Now let me see, if I were a nineteen year-old high school senior with no parents and an abusive auntie, would I go for a well-dressed, obviously wealthy immortal with a mysterious past and a sword sticking out of his chest? Le duh. All a girl really wants is to be with a guy capable of taking her to Quebec City in the blink of an eye after asking if she feels like having steak.  I might quibble a little, though. The best beef would likely be found in Argentina and Wagyu beef is big, but hey. I’m nineteen years old and easily impressed, Quebec City is romantic in sepia and who wouldn’t want to catch falling maple leaves in slow motion with an admittedly attractive man? Anyone would disown their abusive relatives in a heartbeat after a date like that.

My feed will not shut up about this show, so naturally I jumped on the bandwagon and am gawking at it along with the rest of them. One episode is way too long – an hour and a half, come on people, we have lives to live too – and sometimes the things the people in it do and say are completely contrived and make absolutely no sense. Still, this is a soap opera and it’s par for the course. I’m also chalking the wonkiness down to a bad translation job, and the need to make a story stretch for sixteen episodes.

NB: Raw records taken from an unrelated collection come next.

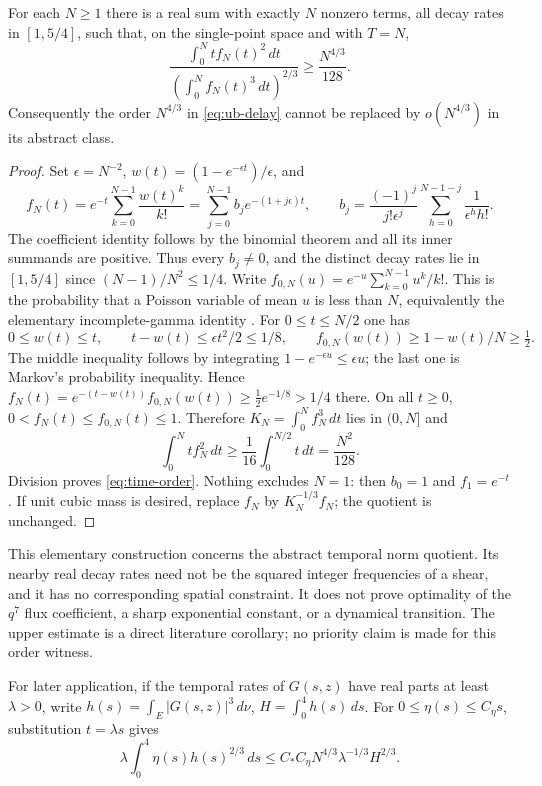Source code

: \begin{proposition}\label{prop:time-order}
For each $N\ge1$ there is a real sum with exactly $N$ nonzero terms,
all decay rates in $[1,5/4]$, such that, on the single-point space and
with $T=N$,
\begin{equation}\label{eq:time-order}
 \frac{\int_0^N t f_N(t)^2\,dt}
 {\left(\int_0^N f_N(t)^3\,dt\right)^{2/3}}
 \ge\frac{N^{4/3}}{128}.
\end{equation}
Consequently the order $N^{4/3}$ in \eqref{eq:ub-delay} cannot be
replaced by $o(N^{4/3})$ in its abstract class.
\end{proposition}

\begin{proof}
Set $\epsilon=N^{-2}$, $w(t)=(1-e^{-\epsilon t})/\epsilon$, and
\[
 f_N(t)=e^{-t}\sum_{k=0}^{N-1}\frac{w(t)^k}{k!}
       =\sum_{j=0}^{N-1}b_je^{-(1+j\epsilon)t},\qquad
 b_j=\frac{(-1)^j}{j!\epsilon^j}
      \sum_{h=0}^{N-1-j}\frac1{\epsilon^h h!}.
\]
The coefficient identity follows by the binomial theorem and all its
inner summands are positive. Thus every $b_j\ne0$, and the distinct
decay rates lie in $[1,5/4]$ since $(N-1)/N^2\le1/4$.
Write $f_{0,N}(u)=e^{-u}\sum_{k=0}^{N-1}u^k/k!$.
This is the probability that a Poisson variable of mean $u$ is less
than $N$, equivalently the elementary incomplete-gamma identity
\cite[\S8.4.11]{DLMF}. For $0\le t\le N/2$ one has
\[
 0\le w(t)\le t,\qquad t-w(t)\le\epsilon t^2/2\le1/8,
 \qquad f_{0,N}(w(t))\ge1-w(t)/N\ge\tfrac12.
\]
The middle inequality follows by integrating
$1-e^{-\epsilon u}\le\epsilon u$; the last one is Markov's probability
inequality. Hence
$f_N(t)=e^{-(t-w(t))}f_{0,N}(w(t))\ge\tfrac12e^{-1/8}>1/4$ there.
On all $t\ge0$, $0<f_N(t)\le f_{0,N}(t)\le1$.
Therefore $K_N=\int_0^N f_N^3\,dt$ lies in $(0,N]$ and
\[
 \int_0^N t f_N^2\,dt\ge\frac1{16}\int_0^{N/2}t\,dt
 =\frac{N^2}{128}.
\]
Division proves \eqref{eq:time-order}. Nothing excludes $N=1$:
then $b_0=1$ and $f_1=e^{-t}$. If unit cubic mass is desired,
replace $f_N$ by $K_N^{-1/3}f_N$; the quotient is unchanged.
\end{proof}

This elementary construction concerns the abstract temporal norm quotient.
Its nearby real decay rates need not be the squared integer frequencies
of a shear, and it has no corresponding spatial constraint. It does not
prove optimality of the $q^7$ flux coefficient, a sharp exponential
constant, or a dynamical transition. The upper estimate is a direct
literature corollary; no priority claim is made for this order witness.

For later application, if the temporal rates of $G(s,z)$ have real
parts at least $\lambda>0$, write
$h(s)=\int_E|G(s,z)|^3\,d\nu$, $H=\int_0^4h(s)\,ds$.
For $0\le\eta(s)\le C_\eta s$, substitution $t=\lambda s$ gives
\begin{equation}\label{eq:ub-cutoff-time}
 \lambda\int_0^4\eta(s)h(s)^{2/3}\,ds
 \le C_* C_\eta N^{4/3}\lambda^{-1/3}H^{2/3}.
\end{equation}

It does drag on as it goes along. I’m still in the sixth episode. The titular Goblin (Gong Yoo, last seen running from zombies on the train to Busan)   has spent over 900 years looking for his bride – the only girl capable of seeing the sword wedged in his chest, destined to pull it out and therefore end his agonizingly long and lonely existence. Now that’s he’s found her, he  can’t seem to decide whether or not he wants to die. Cue mood music and intimate whispers under raindrops that fall just softly enough not to ruin one’s hair, because he also makes it rain when he gets all emo.

This is a show where the men dress better than the women, and I’m loving it. Even if I’ve never been drawn to fops, it’s hard to ignore Lee Dong Wook, an amnesiac Death God, giving face, face, beauty and moody face each time he’s onscreen, rocking wool coats like no one’s business. All the brooding disappears when you hand him a smartphone, and the results are hilarious.  I’m rooting for him and the owner of a fried chicken shop – that budding romance is way more interesting than the one between a nineteen year-old high school senior and a Goblin who can’t make up his damn mind.

Speaking of interesting romances, the best part of this show is the bromance between the Goblin and the Death God  who wants him to go ahead and die already so he can take over the gorgeous home they both share. Both immortal, both gifted with supernatural powers, both males used to getting their own way, both tired of the vagaries of living.  Like all males, they express themselves in the form of pranking, the level of which is borderline Van Wilder, and this forms a big chunk of what makes this show watchable, extended running time bedamned.  The weakness of one brings out the humanity in the other. It doesn’t hurt that both of them look like they stepped out of the pages of Korean GQ every day of the week. It’s easy to see the script flipped into a homo-erotic story where the women exist on the fringes as superficial interests, but it doesn’t and their Odd Couple setup brings enough charm to keep us rooting for them to succeed with the women who’ve wormed their way into the hearts of these troubled immortals.